The company established a furniture factory and other stores (Торговый дом Хомякова , Маросейка ). The company was nationalised during the Russian Revolution and the assets confiscated in 1918 by the Bolsheviks, who renamed "Muir & Mirrielees", first to "MosTorg" in 1922 and later to TsUM.

In 2013 the European Capital Investment Fund, owner of the majority of TsUM's shares, forced a buyout from minority shareholders; the company was subsequently delisted from the Moscow Exchange.

== TsUM branches ==
The TsUM branch in Barvikha Luxury Village opened in April 2008. The TsUM Outlet opened in June 2009 in Mega Teply Stan, and is a discount store carrying the preceding season's collections of TsUM brands.
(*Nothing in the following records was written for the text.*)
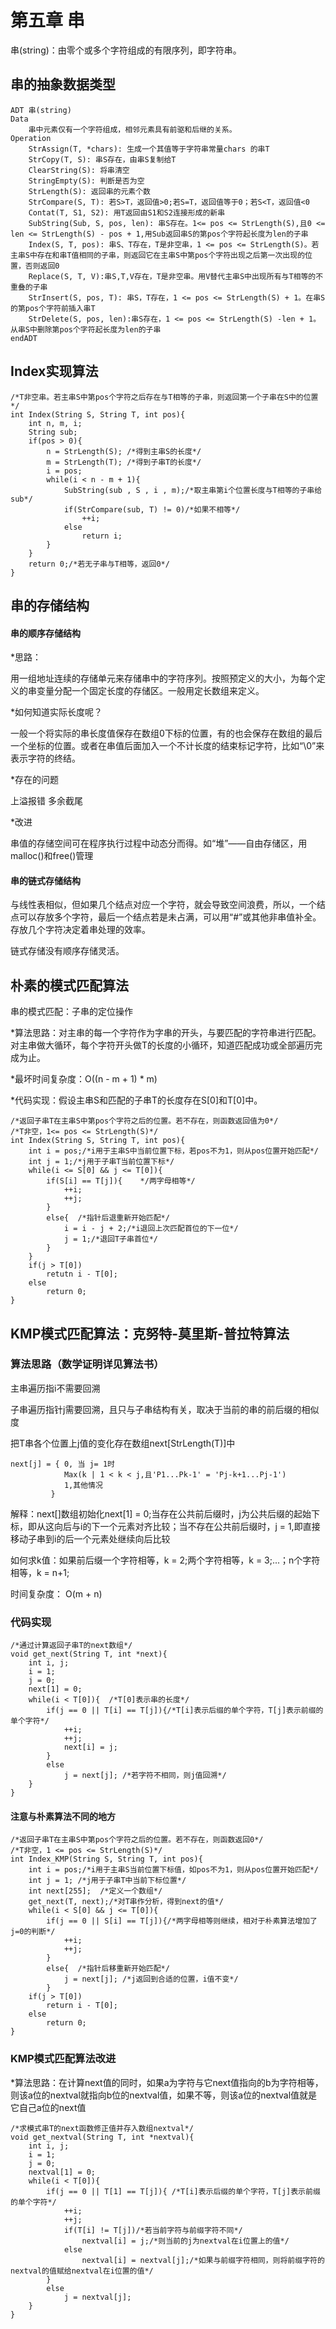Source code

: # 第五章 串
串(string)：由零个或多个字符组成的有限序列，即字符串。

## 串的抽象数据类型

	ADT 串(string)
	Data 
		串中元素仅有一个字符组成，相邻元素具有前驱和后继的关系。
	Operation 
		StrAssign(T, *chars): 生成一个其值等于字符串常量chars 的串T
		StrCopy(T, S): 串S存在，由串S复制给T
		ClearString(S): 将串清空
		StringEmpty(S): 判断是否为空
		StrLength(S): 返回串的元素个数
		StrCompare(S, T): 若S>T，返回值>0;若S=T，返回值等于0；若S<T，返回值<0
		Contat(T, S1, S2): 用T返回由S1和S2连接形成的新串
		SubString(Sub, S, pos, len): 串S存在。1<= pos <= StrLength(S),且0 <= len <= StrLength(S) - pos + 1,用Sub返回串S的第pos个字符起长度为len的子串
		Index(S, T, pos): 串S、T存在，T是非空串，1 <= pos <= StrLength(S)。若主串S中存在和串T值相同的子串，则返回它在主串S中第pos个字符出现之后第一次出现的位置，否则返回0
		Replace(S, T, V):串S,T,V存在，T是非空串。用V替代主串S中出现所有与T相等的不重叠的子串
		StrInsert(S, pos, T): 串S，T存在，1 <= pos <= StrLength(S) + 1。在串S的第pos个字符前插入串T
		StrDelete(S, pos, len):串S存在，1 <= pos <= StrLength(S) -len + 1。从串S中删除第pos个字符起长度为len的子串
	endADT

## Index实现算法

	/*T非空串。若主串S中第pos个字符之后存在与T相等的子串，则返回第一个子串在S中的位置*/
	int Index(String S, String T, int pos){
		int n, m, i;
		String sub;
		if(pos > 0){
			n = StrLength(S); /*得到主串S的长度*/
			m = StrLength(T); /*得到子串T的长度*/
			i = pos;
			while(i < n - m + 1){
				SubString(sub , S , i , m);/*取主串第i个位置长度与T相等的子串给sub*/
				if(StrCompare(sub, T) != 0)/*如果不相等*/
					++i;
				else 
					return i;
			}
		}
		return 0;/*若无子串与T相等，返回0*/
	}


## 串的存储结构

#### 串的顺序存储结构
*思路：

用一组地址连续的存储单元来存储串中的字符序列。按照预定义的大小，为每个定义的串变量分配一个固定长度的存储区。一般用定长数组来定义。

*如何知道实际长度呢？ 

一般一个将实际的串长度值保存在数组0下标的位置，有的也会保存在数组的最后一个坐标的位置。或者在串值后面加入一个不计长度的结束标记字符，比如“\0”来表示字符的终结。

*存在的问题

上溢报错  多余截尾

*改进

串值的存储空间可在程序执行过程中动态分而得。如“堆”——自由存储区，用malloc()和free()管理

#### 串的链式存储结构
与线性表相似，但如果几个结点对应一个字符，就会导致空间浪费，所以，一个结点可以存放多个字符，最后一个结点若是未占满，可以用“#”或其他非串值补全。存放几个字符决定着串处理的效率。

链式存储没有顺序存储灵活。

## 朴素的模式匹配算法
串的模式匹配：子串的定位操作

*算法思路：对主串的每一个字符作为字串的开头，与要匹配的字符串进行匹配。对主串做大循环，每个字符开头做T的长度的小循环，知道匹配成功或全部遍历完成为止。

*最坏时间复杂度：O((n - m + 1) * m) 

*代码实现：假设主串S和匹配的子串T的长度存在S[0]和T[0]中。

	/*返回子串T在主串S中第pos个字符之后的位置。若不存在，则函数返回值为0*/
	/*T非空，1<= pos <= StrLength(S)*/
	int Index(String S, String T, int pos){
		int i = pos;/*i用于主串S中当前位置下标，若pos不为1，则从pos位置开始匹配*/
		int j = 1;/*j用于子串T当前位置下标*/
		while(i <= S[0] && j <= T[0]){
			if(S[i] == T[j]){    */两字母相等*/
				++i;
				++j;
			}
			else{  /*指针后退重新开始匹配*/
				i = i - j + 2;/*i退回上次匹配首位的下一位*/
				j = 1;/*退回T子串首位*/
			}
		}
		if(j > T[0])
			retutn i - T[0];
		else 
			return 0;
	}		



## KMP模式匹配算法：克努特-莫里斯-普拉特算法

### 算法思路（数学证明详见算法书）
主串遍历指i不需要回溯

子串遍历指针j需要回溯，且只与子串结构有关，取决于当前的串的前后缀的相似度

把T串各个位置上j值的变化存在数组next[StrLength(T)]中

	next[j] = { 0, 当 j= 1时
				Max(k | 1 < k < j,且'P1...Pk-1' = 'Pj-k+1...Pj-1')
				1,其他情况
			 }

解释：next[]数组初始化next[1] = 0;当存在公共前后缀时，j为公共后缀的起始下标，即从这向后与i的下一个元素对齐比较；当不存在公共前后缀时，j = 1,即直接移动子串到i的后一个元素处继续向后比较

如何求k值：如果前后缀一个字符相等，k = 2;两个字符相等，k = 3;...；n个字符相等，k = n+1;

时间复杂度： O(m + n)


### 代码实现

	/*通过计算返回子串T的next数组*/
	void get_next(String T, int *next){
		int i, j;
		i = 1;
		j = 0;
		next[1] = 0;
		while(i < T[0]){  /*T[0]表示串的长度*/
			if(j == 0 || T[i] == T[j]){/*T[i]表示后缀的单个字符，T[j]表示前缀的单个字符*/
				++i;
				++j;
				next[i] = j;
			}
			else
				j = next[j]; /*若字符不相同，则j值回溯*/
		}
	}

#### 注意与朴素算法不同的地方

	/*返回子串T在主串S中第pos个字符之后的位置。若不存在，则函数返回0*/
	/*T非空，1 <= pos <= StrLength(S)*/
	int Index_KMP(String S, String T, int pos){
		int i = pos;/*i用于主串S当前位置下标值，如pos不为1，则从pos位置开始匹配*/
		int j = 1; /*j用于子串T中当前下标位置*/
		int next[255];  /*定义一个数组*/
		get_next(T, next);/*对T串作分析，得到next的值*/
		while(i < S[0] && j <= T[0]){
			if(j == 0 || S[i] == T[j]){/*两字母相等则继续，相对于朴素算法增加了j=0的判断*/
				++i;
				++j;
			}
			else{  /*指针后移重新开始匹配*/
				j = next[j]; /*j返回到合适的位置，i值不变*/
			}
		if(j > T[0])
			return i - T[0];
		else 
			return 0;
	}


### KMP模式匹配算法改进
*算法思路：在计算next值的同时，如果a为字符与它next值指向的b为字符相等，则该a位的nextval就指向b位的nextval值，如果不等，则该a位的nextval值就是它自己a位的next值

	/*求模式串T的next函数修正值并存入数组nextval*/
	void get_nextval(String T, int *nextval){
		int i, j;
		i = 1;
		j = 0;
		nextval[1] = 0;
		while(i < T[0]){
			if(j == 0 || T[1] == T[j]){ /*T[i]表示后缀的单个字符，T[j]表示前缀的单个字符*/
				++i;
				++j;
				if(T[i] != T[j])/*若当前字符与前缀字符不同*/
					nextval[i] = j;/*则当前的j为nextval在i位置上的值*/
				else 
					nextval[i] = nextval[j];/*如果与前缀字符相同，则将前缀字符的nextval的值赋给nextval在i位置的值*/
			}
			else
				j = nextval[j];
		}
	}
== Charitable and cultural activity ==
TsUM has participated in a number of charitable projects: in September 2009 TsUM organized an action to support orphans, in March 2010 a photo-project to support the struggle against cancer was presented.

Exhibitions and art projects are supported by TsUM Art Foundation (specializing in modern art). As a part of the II Moscow Biennale of Contemporary Art in 2007 TsUM presented the “American video-art” project. It was followed by Yoko Ono’s solo exhibition “The Odyssey of Cockroach”, the exhibition of Chinese art “China, forward!”, and Oleg Kulik’s “MOSCOW. TsUM” installation project in 2009.